■ Given entries:

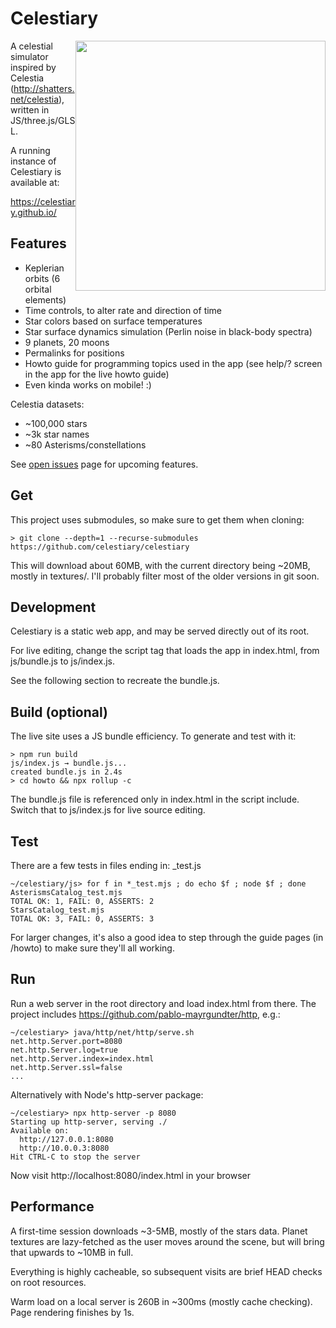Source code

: # Celestiary
<img src="screens/ss-Dec-5-2020.png" width="400" style="float: right;"/>

A celestial simulator inspired by Celestia
(http://shatters.net/celestia), written in JS/three.js/GLSL.

A running instance of Celestiary is available at:

https://celestiary.github.io/


## Features
- Keplerian orbits (6 orbital elements)
- Time controls, to alter rate and direction of time
- Star colors based on surface temperatures
- Star surface dynamics simulation (Perlin noise in black-body spectra)
- 9 planets, 20 moons
- Permalinks for positions
- Howto guide for programming topics used in the app (see help/? screen in the app for the live howto guide)
- Even kinda works on mobile! :)

Celestia datasets:
- ~100,000 stars
- ~3k star names
- ~80 Asterisms/constellations

See [open issues](https://github.com/celestiary/celestiary/issues) page for upcoming features. 

## Get
This project uses submodules, so make sure to get them when cloning:
```
> git clone --depth=1 --recurse-submodules https://github.com/celestiary/celestiary
```
This will download about 60MB, with the current directory being ~20MB, mostly in textures/.  I'll probably filter most of the older versions in git soon.

## Development
Celestiary is a static web app, and may be served directly out of its root.

For live editing, change the script tag that loads the app in index.html, from js/bundle.js to js/index.js.

See the following section to recreate the bundle.js.

## Build (optional)
The live site uses a JS bundle efficiency.  To generate and test with it:
```
> npm run build
js/index.js → bundle.js...
created bundle.js in 2.4s
> cd howto && npx rollup -c
```
The bundle.js file is referenced only in index.html in the script include.  Switch that to js/index.js for live source editing.

## Test
There are a few tests in files ending in: \_test.js
```
~/celestiary/js> for f in *_test.mjs ; do echo $f ; node $f ; done
AsterismsCatalog_test.mjs
TOTAL OK: 1, FAIL: 0, ASSERTS: 2
StarsCatalog_test.mjs
TOTAL OK: 3, FAIL: 0, ASSERTS: 3
```
For larger changes, it's also a good idea to step through the guide pages (in /howto) to make sure they'll all working.

## Run
Run a web server in the root directory and load index.html from there.
The project includes https://github.com/pablo-mayrgundter/http, e.g.:
```
~/celestiary> java/http/net/http/serve.sh
net.http.Server.port=8080
net.http.Server.log=true
net.http.Server.index=index.html
net.http.Server.ssl=false
...
```
Alternatively with Node's http-server package:
```
~/celestiary> npx http-server -p 8080
Starting up http-server, serving ./
Available on:
  http://127.0.0.1:8080
  http://10.0.0.3:8080
Hit CTRL-C to stop the server
```

Now visit http://localhost:8080/index.html in your browser

## Performance
A first-time session downloads ~3-5MB, mostly of the stars data.  Planet textures are lazy-fetched as the user moves around the scene, but will bring that upwards to ~10MB in full.

Everything is highly cacheable, so subsequent visits are brief HEAD checks on root resources.

Warm load on a local server is 260B in ~300ms (mostly cache checking).  Page rendering finishes by 1s.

■ Exercise requirements: Set down only the lines running from the line with "Run a web server" to the end of the entries above, both included, exactly as they stand.

■ Task response:
Run a web server in the root directory and load index.html from there.
The project includes https://github.com/pablo-mayrgundter/http, e.g.:
```
~/celestiary> java/http/net/http/serve.sh
net.http.Server.port=8080
net.http.Server.log=true
net.http.Server.index=index.html
net.http.Server.ssl=false
...
```
Alternatively with Node's http-server package:
```
~/celestiary> npx http-server -p 8080
Starting up http-server, serving ./
Available on:
  http://127.0.0.1:8080
  http://10.0.0.3:8080
Hit CTRL-C to stop the server
```

Now visit http://localhost:8080/index.html in your browser

## Performance
A first-time session downloads ~3-5MB, mostly of the stars data.  Planet textures are lazy-fetched as the user moves around the scene, but will bring that upwards to ~10MB in full.

Everything is highly cacheable, so subsequent visits are brief HEAD checks on root resources.

Warm load on a local server is 260B in ~300ms (mostly cache checking).  Page rendering finishes by 1s.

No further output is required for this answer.